HASTA EL CIELO TE HA LLORADO

Hasta el cielo te ha llorado, JJ.

Jamás pensé que mis últimas palabras hacia ti, hace escasos días, fueran… “te llamo luego… o, mejor, llámame tú después de comer”. Creo que entre aquella comida y tú ahora me separa la eternidad.

No soy capaz de mirar tus fotos sin echarme a llorar. Lo siento. Sé que tú no querrías que lo hiciera pero…. me duele. Me duele TANTO imaginar el pensamiento de impotencia, soledad y derrota que debió instalarse en ti, que el simple hecho de crear en mi mente una imagen de tu desesperanza hace que se me encoja el corazón.

Sé que no pude darte todo cuanto me pediste, pero tú también sabías por qué no pude hacerlo. Fuiste (y seguirás siendo siempre) una de las personas que más cariño me ha demostrado y jamás he considerado justo faltarle a la verdad.

Pero la vida no es justa. Tampoco es justo que la rama de aquel árbol donde decidiste dejar tu respiración en manos de una cuerda y la fuerza de la gravedad, soportase firme el tiempo suficiente para que yo no pudiera volver a verte jamás.

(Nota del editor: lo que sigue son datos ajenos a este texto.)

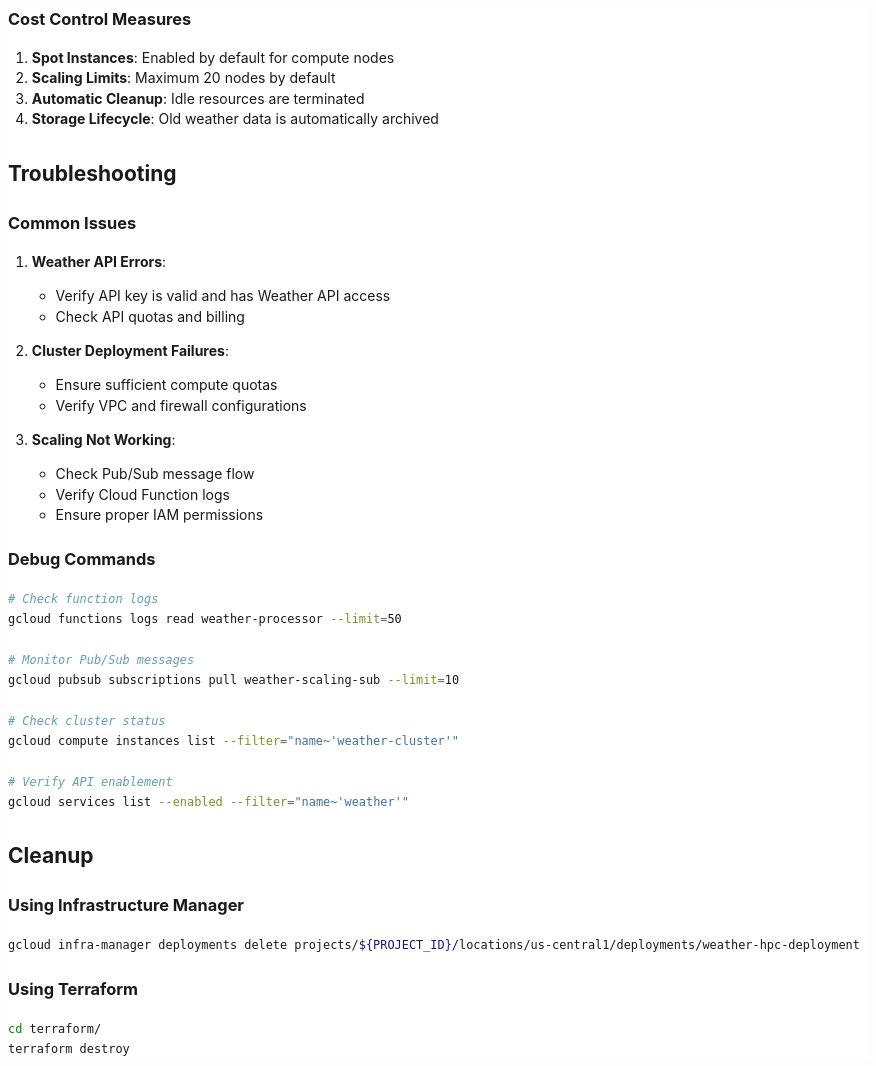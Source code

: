 ### Cost Control Measures

1. **Spot Instances**: Enabled by default for compute nodes
2. **Scaling Limits**: Maximum 20 nodes by default
3. **Automatic Cleanup**: Idle resources are terminated
4. **Storage Lifecycle**: Old weather data is automatically archived

## Troubleshooting

### Common Issues

1. **Weather API Errors**:
   - Verify API key is valid and has Weather API access
   - Check API quotas and billing

2. **Cluster Deployment Failures**:
   - Ensure sufficient compute quotas
   - Verify VPC and firewall configurations

3. **Scaling Not Working**:
   - Check Pub/Sub message flow
   - Verify Cloud Function logs
   - Ensure proper IAM permissions

### Debug Commands

```bash
# Check function logs
gcloud functions logs read weather-processor --limit=50

# Monitor Pub/Sub messages
gcloud pubsub subscriptions pull weather-scaling-sub --limit=10

# Check cluster status
gcloud compute instances list --filter="name~'weather-cluster'"

# Verify API enablement
gcloud services list --enabled --filter="name~'weather'"
```

## Cleanup

### Using Infrastructure Manager

```bash
gcloud infra-manager deployments delete projects/${PROJECT_ID}/locations/us-central1/deployments/weather-hpc-deployment
```

### Using Terraform

```bash
cd terraform/
terraform destroy
```
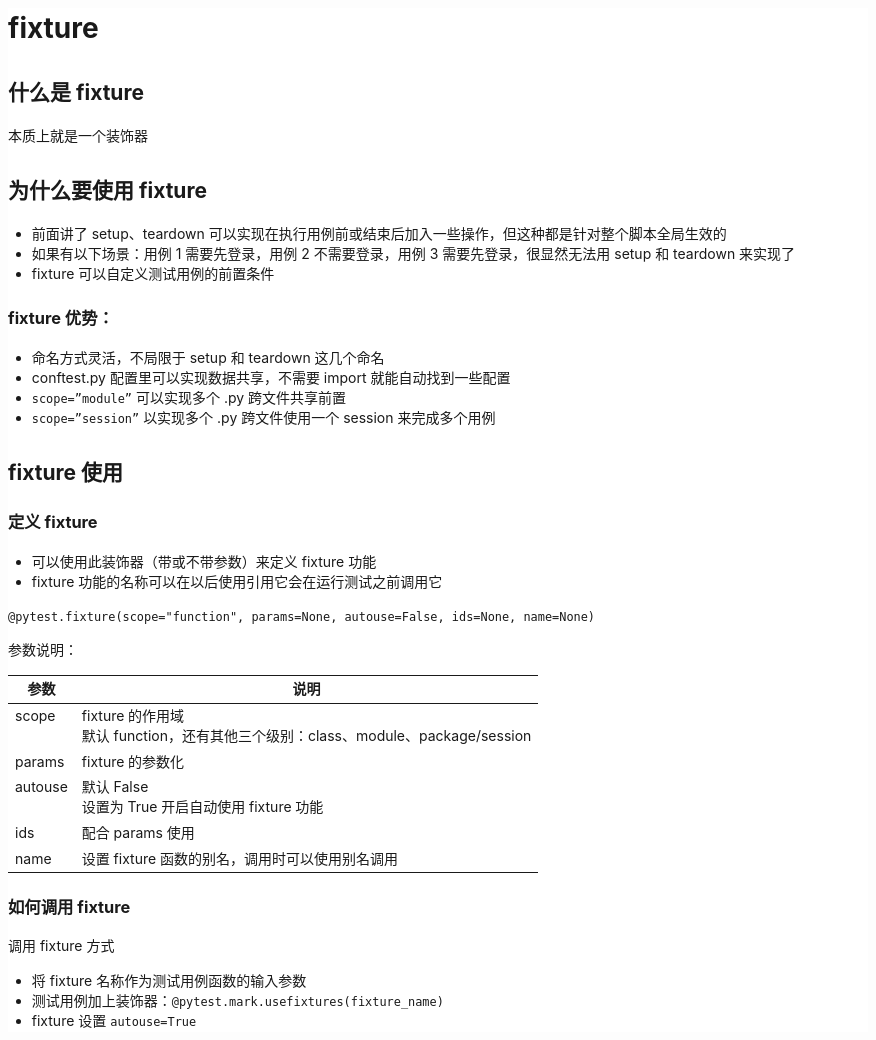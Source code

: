 # fixture

## 什么是 fixture

本质上就是一个装饰器

## 为什么要使用 fixture

- 前面讲了 setup、teardown 可以实现在执行用例前或结束后加入一些操作，但这种都是针对整个脚本全局生效的
- 如果有以下场景：用例 1 需要先登录，用例 2 不需要登录，用例 3 需要先登录，很显然无法用 setup 和 teardown 来实现了
- fixture 可以自定义测试用例的前置条件

### fixture 优势：

- 命名方式灵活，不局限于 setup 和 teardown 这几个命名
- conftest.py 配置里可以实现数据共享，不需要 import 就能自动找到一些配置
- `scope=”module”` 可以实现多个 .py 跨文件共享前置
- `scope=”session”` 以实现多个 .py 跨文件使用一个 session 来完成多个用例

## fixture 使用

### 定义 fixture

+ 可以使用此装饰器（带或不带参数）来定义 fixture 功能
+ fixture 功能的名称可以在以后使用引用它会在运行测试之前调用它

```
@pytest.fixture(scope="function", params=None, autouse=False, ids=None, name=None)
```

参数说明：

| 参数    | 说明                                                         |
| ------- | ------------------------------------------------------------ |
| scope   | fixture 的作用域<br />默认 function，还有其他三个级别：class、module、package/session |
| params  | fixture 的参数化                                             |
| autouse | 默认 False<br />设置为 True 开启自动使用 fixture 功能        |
| ids     | 配合 params 使用                                             |
| name    | 设置 fixture 函数的别名，调用时可以使用别名调用              |

### 如何调用 fixture

调用 fixture 方式

+ 将 fixture 名称作为测试用例函数的输入参数
+ 测试用例加上装饰器：`@pytest.mark.usefixtures(fixture_name)`
+ fixture 设置 `autouse=True`
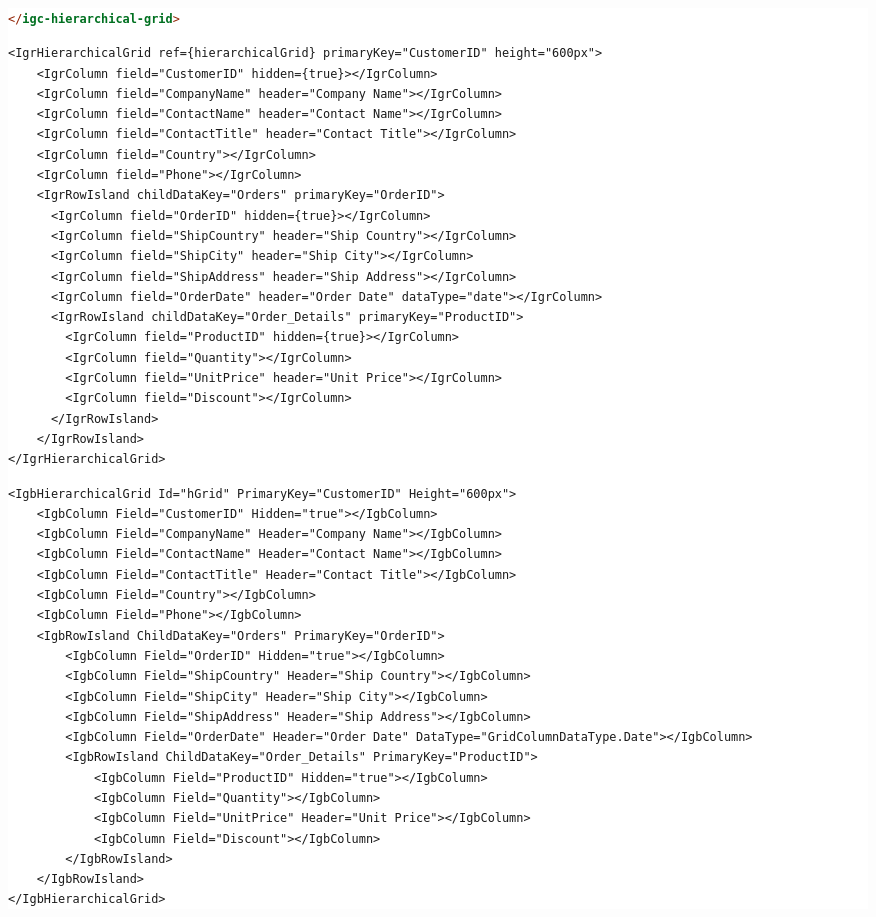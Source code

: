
 ```html
</igc-hierarchical-grid>
```



```tsx
<IgrHierarchicalGrid ref={hierarchicalGrid} primaryKey="CustomerID" height="600px">
    <IgrColumn field="CustomerID" hidden={true}></IgrColumn>
    <IgrColumn field="CompanyName" header="Company Name"></IgrColumn>
    <IgrColumn field="ContactName" header="Contact Name"></IgrColumn>
    <IgrColumn field="ContactTitle" header="Contact Title"></IgrColumn>
    <IgrColumn field="Country"></IgrColumn>
    <IgrColumn field="Phone"></IgrColumn>
    <IgrRowIsland childDataKey="Orders" primaryKey="OrderID">
      <IgrColumn field="OrderID" hidden={true}></IgrColumn>
      <IgrColumn field="ShipCountry" header="Ship Country"></IgrColumn>
      <IgrColumn field="ShipCity" header="Ship City"></IgrColumn>
      <IgrColumn field="ShipAddress" header="Ship Address"></IgrColumn>
      <IgrColumn field="OrderDate" header="Order Date" dataType="date"></IgrColumn>
      <IgrRowIsland childDataKey="Order_Details" primaryKey="ProductID">
        <IgrColumn field="ProductID" hidden={true}></IgrColumn>
        <IgrColumn field="Quantity"></IgrColumn>
        <IgrColumn field="UnitPrice" header="Unit Price"></IgrColumn>
        <IgrColumn field="Discount"></IgrColumn>
      </IgrRowIsland>
    </IgrRowIsland>
</IgrHierarchicalGrid>
```



```razor
<IgbHierarchicalGrid Id="hGrid" PrimaryKey="CustomerID" Height="600px">
    <IgbColumn Field="CustomerID" Hidden="true"></IgbColumn>
    <IgbColumn Field="CompanyName" Header="Company Name"></IgbColumn>
    <IgbColumn Field="ContactName" Header="Contact Name"></IgbColumn>
    <IgbColumn Field="ContactTitle" Header="Contact Title"></IgbColumn>
    <IgbColumn Field="Country"></IgbColumn>
    <IgbColumn Field="Phone"></IgbColumn>
    <IgbRowIsland ChildDataKey="Orders" PrimaryKey="OrderID">
        <IgbColumn Field="OrderID" Hidden="true"></IgbColumn>
        <IgbColumn Field="ShipCountry" Header="Ship Country"></IgbColumn>
        <IgbColumn Field="ShipCity" Header="Ship City"></IgbColumn>
        <IgbColumn Field="ShipAddress" Header="Ship Address"></IgbColumn>
        <IgbColumn Field="OrderDate" Header="Order Date" DataType="GridColumnDataType.Date"></IgbColumn>
        <IgbRowIsland ChildDataKey="Order_Details" PrimaryKey="ProductID">
            <IgbColumn Field="ProductID" Hidden="true"></IgbColumn>
            <IgbColumn Field="Quantity"></IgbColumn>
            <IgbColumn Field="UnitPrice" Header="Unit Price"></IgbColumn>
            <IgbColumn Field="Discount"></IgbColumn>
        </IgbRowIsland>
    </IgbRowIsland>
</IgbHierarchicalGrid>
```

Justo por eso no pude cerrar los ojos mientras escuchaba las lágrimas del Réquiem resonar entre tu alma y mi garganta. No me podía creer que tú estuvieras allí dentro, azulado entre madera mientras tu foto me miraba desde lo alto pidiéndome perdón. Mi mente volaba por segundos hacia mi imagen ficticia de ti allí tendido, solo, encerrado entre aquella tela blanca que no podía protegerte de tus sueños y…. al momento, se iba hacia el recuerdo de aquellos abrazos que me regalabas susurrándome al oído que me querías.

Mi consciencia se niega a creer que has decidido irte, incluso habiendo visto en primera persona cómo te encerraban entre mármol y cemento. Estuve acariciando tu corazón que colgaba sobre mi cuello porque no podía darte la mano sin quedarme contigo allí adentro. En aquel momento me asaltaban a la mente aquellas charlas eternas del por qué de la vida (mientras escuchaba el chirriar de la caja en el suelo), aquellos besos improvisados en la mejilla en los que me transmitías algo más que sentimiento (mientras, sin quererlo, percibía el aroma de las flores que te daban la bienvenida al cielo), aquellas descripciones del amor con las que jugábamos a guardar secretos (mientras miraba tu foto adentrarse en la oscuridad) y aquella mirada triste con la que siempre regalabas una sonrisa (rodeada en un halo de complicidad).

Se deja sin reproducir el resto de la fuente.